● Task goal
Would you transcribe the records word for word, please?

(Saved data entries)

· · ·

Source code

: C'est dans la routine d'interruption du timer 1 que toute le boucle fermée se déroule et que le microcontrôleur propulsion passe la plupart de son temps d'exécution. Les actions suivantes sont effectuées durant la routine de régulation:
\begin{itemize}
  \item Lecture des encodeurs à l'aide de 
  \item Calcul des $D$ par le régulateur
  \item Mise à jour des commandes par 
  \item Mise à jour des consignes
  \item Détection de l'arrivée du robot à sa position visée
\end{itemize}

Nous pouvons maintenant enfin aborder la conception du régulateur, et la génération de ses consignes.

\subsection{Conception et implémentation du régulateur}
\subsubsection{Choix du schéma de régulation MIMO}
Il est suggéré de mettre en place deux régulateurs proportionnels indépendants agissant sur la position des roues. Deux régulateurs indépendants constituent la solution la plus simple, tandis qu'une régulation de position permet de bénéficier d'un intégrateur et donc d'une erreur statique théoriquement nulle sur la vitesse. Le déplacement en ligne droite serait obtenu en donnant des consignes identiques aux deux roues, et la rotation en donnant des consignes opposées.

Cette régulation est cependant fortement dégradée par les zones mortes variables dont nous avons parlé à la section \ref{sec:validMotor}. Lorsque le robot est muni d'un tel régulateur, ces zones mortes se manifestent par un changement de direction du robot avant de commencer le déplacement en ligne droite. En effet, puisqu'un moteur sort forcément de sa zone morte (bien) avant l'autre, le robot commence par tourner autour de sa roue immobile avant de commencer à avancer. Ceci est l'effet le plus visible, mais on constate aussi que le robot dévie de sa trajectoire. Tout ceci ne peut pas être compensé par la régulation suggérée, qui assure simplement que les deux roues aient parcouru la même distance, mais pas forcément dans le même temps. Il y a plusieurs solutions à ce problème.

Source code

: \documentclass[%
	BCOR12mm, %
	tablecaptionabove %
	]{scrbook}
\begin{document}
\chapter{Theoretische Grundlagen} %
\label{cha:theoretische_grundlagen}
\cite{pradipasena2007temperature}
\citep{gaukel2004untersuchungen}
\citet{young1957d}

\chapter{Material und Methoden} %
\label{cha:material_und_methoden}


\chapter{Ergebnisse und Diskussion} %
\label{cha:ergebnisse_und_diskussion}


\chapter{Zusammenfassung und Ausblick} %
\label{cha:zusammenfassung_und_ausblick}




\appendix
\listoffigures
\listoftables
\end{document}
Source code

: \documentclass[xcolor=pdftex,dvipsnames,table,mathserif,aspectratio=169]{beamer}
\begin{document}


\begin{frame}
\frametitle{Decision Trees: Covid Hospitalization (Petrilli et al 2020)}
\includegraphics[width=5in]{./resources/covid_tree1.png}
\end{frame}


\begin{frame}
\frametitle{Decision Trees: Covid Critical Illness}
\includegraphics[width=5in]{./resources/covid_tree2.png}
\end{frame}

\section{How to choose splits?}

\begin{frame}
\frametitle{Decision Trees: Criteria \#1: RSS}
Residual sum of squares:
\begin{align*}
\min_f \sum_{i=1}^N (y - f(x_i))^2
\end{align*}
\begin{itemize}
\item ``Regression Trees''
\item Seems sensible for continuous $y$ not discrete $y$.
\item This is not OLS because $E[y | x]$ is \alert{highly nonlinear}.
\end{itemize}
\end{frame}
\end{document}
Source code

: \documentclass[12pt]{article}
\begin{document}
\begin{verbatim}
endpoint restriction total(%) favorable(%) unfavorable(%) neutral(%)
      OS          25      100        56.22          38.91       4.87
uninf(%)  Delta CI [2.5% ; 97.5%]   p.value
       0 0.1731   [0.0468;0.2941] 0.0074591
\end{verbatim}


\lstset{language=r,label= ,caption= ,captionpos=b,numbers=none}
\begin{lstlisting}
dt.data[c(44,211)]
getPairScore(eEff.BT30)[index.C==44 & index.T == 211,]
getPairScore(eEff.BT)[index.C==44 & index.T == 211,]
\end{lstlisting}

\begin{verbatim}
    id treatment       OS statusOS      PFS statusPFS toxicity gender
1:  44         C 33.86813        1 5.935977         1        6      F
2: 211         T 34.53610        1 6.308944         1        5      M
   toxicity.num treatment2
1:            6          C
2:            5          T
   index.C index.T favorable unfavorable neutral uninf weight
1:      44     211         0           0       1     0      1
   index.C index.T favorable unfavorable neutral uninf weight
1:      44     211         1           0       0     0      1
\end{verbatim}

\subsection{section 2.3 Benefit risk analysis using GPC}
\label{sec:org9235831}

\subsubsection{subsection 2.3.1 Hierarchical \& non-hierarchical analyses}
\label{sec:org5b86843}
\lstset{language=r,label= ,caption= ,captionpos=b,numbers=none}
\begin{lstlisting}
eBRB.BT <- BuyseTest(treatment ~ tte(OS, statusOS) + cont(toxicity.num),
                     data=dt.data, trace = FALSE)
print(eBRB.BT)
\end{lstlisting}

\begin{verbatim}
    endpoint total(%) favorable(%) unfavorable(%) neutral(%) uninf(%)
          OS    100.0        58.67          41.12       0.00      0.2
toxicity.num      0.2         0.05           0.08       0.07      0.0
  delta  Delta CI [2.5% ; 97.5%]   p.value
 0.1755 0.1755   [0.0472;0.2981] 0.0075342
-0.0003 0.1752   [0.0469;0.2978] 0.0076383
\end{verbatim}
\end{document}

· · ·

● Result
Source code

: C'est dans la routine d'interruption du timer 1 que toute le boucle fermée se déroule et que le microcontrôleur propulsion passe la plupart de son temps d'exécution. Les actions suivantes sont effectuées durant la routine de régulation:
\begin{itemize}
  \item Lecture des encodeurs à l'aide de 
  \item Calcul des $D$ par le régulateur
  \item Mise à jour des commandes par 
  \item Mise à jour des consignes
  \item Détection de l'arrivée du robot à sa position visée
\end{itemize}

Nous pouvons maintenant enfin aborder la conception du régulateur, et la génération de ses consignes.

\subsection{Conception et implémentation du régulateur}
\subsubsection{Choix du schéma de régulation MIMO}
Il est suggéré de mettre en place deux régulateurs proportionnels indépendants agissant sur la position des roues. Deux régulateurs indépendants constituent la solution la plus simple, tandis qu'une régulation de position permet de bénéficier d'un intégrateur et donc d'une erreur statique théoriquement nulle sur la vitesse. Le déplacement en ligne droite serait obtenu en donnant des consignes identiques aux deux roues, et la rotation en donnant des consignes opposées.

Cette régulation est cependant fortement dégradée par les zones mortes variables dont nous avons parlé à la section \ref{sec:validMotor}. Lorsque le robot est muni d'un tel régulateur, ces zones mortes se manifestent par un changement de direction du robot avant de commencer le déplacement en ligne droite. En effet, puisqu'un moteur sort forcément de sa zone morte (bien) avant l'autre, le robot commence par tourner autour de sa roue immobile avant de commencer à avancer. Ceci est l'effet le plus visible, mais on constate aussi que le robot dévie de sa trajectoire. Tout ceci ne peut pas être compensé par la régulation suggérée, qui assure simplement que les deux roues aient parcouru la même distance, mais pas forcément dans le même temps. Il y a plusieurs solutions à ce problème.

Source code

: \documentclass[%
	BCOR12mm, %
	tablecaptionabove %
	]{scrbook}
\begin{document}
\chapter{Theoretische Grundlagen} %
\label{cha:theoretische_grundlagen}
\cite{pradipasena2007temperature}
\citep{gaukel2004untersuchungen}
\citet{young1957d}

\chapter{Material und Methoden} %
\label{cha:material_und_methoden}


\chapter{Ergebnisse und Diskussion} %
\label{cha:ergebnisse_und_diskussion}


\chapter{Zusammenfassung und Ausblick} %
\label{cha:zusammenfassung_und_ausblick}




\appendix
\listoffigures
\listoftables
\end{document}
Source code

: \documentclass[xcolor=pdftex,dvipsnames,table,mathserif,aspectratio=169]{beamer}
\begin{document}


\begin{frame}
\frametitle{Decision Trees: Covid Hospitalization (Petrilli et al 2020)}
\includegraphics[width=5in]{./resources/covid_tree1.png}
\end{frame}


\begin{frame}
\frametitle{Decision Trees: Covid Critical Illness}
\includegraphics[width=5in]{./resources/covid_tree2.png}
\end{frame}

\section{How to choose splits?}

\begin{frame}
\frametitle{Decision Trees: Criteria \#1: RSS}
Residual sum of squares:
\begin{align*}
\min_f \sum_{i=1}^N (y - f(x_i))^2
\end{align*}
\begin{itemize}
\item ``Regression Trees''
\item Seems sensible for continuous $y$ not discrete $y$.
\item This is not OLS because $E[y | x]$ is \alert{highly nonlinear}.
\end{itemize}
\end{frame}
\end{document}
Source code

: \documentclass[12pt]{article}
\begin{document}
\begin{verbatim}
endpoint restriction total(%) favorable(%) unfavorable(%) neutral(%)
      OS          25      100        56.22          38.91       4.87
uninf(%)  Delta CI [2.5% ; 97.5%]   p.value
       0 0.1731   [0.0468;0.2941] 0.0074591
\end{verbatim}


\lstset{language=r,label= ,caption= ,captionpos=b,numbers=none}
\begin{lstlisting}
dt.data[c(44,211)]
getPairScore(eEff.BT30)[index.C==44 & index.T == 211,]
getPairScore(eEff.BT)[index.C==44 & index.T == 211,]
\end{lstlisting}

\begin{verbatim}
    id treatment       OS statusOS      PFS statusPFS toxicity gender
1:  44         C 33.86813        1 5.935977         1        6      F
2: 211         T 34.53610        1 6.308944         1        5      M
   toxicity.num treatment2
1:            6          C
2:            5          T
   index.C index.T favorable unfavorable neutral uninf weight
1:      44     211         0           0       1     0      1
   index.C index.T favorable unfavorable neutral uninf weight
1:      44     211         1           0       0     0      1
\end{verbatim}

\subsection{section 2.3 Benefit risk analysis using GPC}
\label{sec:org9235831}

\subsubsection{subsection 2.3.1 Hierarchical \& non-hierarchical analyses}
\label{sec:org5b86843}
\lstset{language=r,label= ,caption= ,captionpos=b,numbers=none}
\begin{lstlisting}
eBRB.BT <- BuyseTest(treatment ~ tte(OS, statusOS) + cont(toxicity.num),
                     data=dt.data, trace = FALSE)
print(eBRB.BT)
\end{lstlisting}

\begin{verbatim}
    endpoint total(%) favorable(%) unfavorable(%) neutral(%) uninf(%)
          OS    100.0        58.67          41.12       0.00      0.2
toxicity.num      0.2         0.05           0.08       0.07      0.0
  delta  Delta CI [2.5% ; 97.5%]   p.value
 0.1755 0.1755   [0.0472;0.2981] 0.0075342
-0.0003 0.1752   [0.0469;0.2978] 0.0076383
\end{verbatim}
\end{document}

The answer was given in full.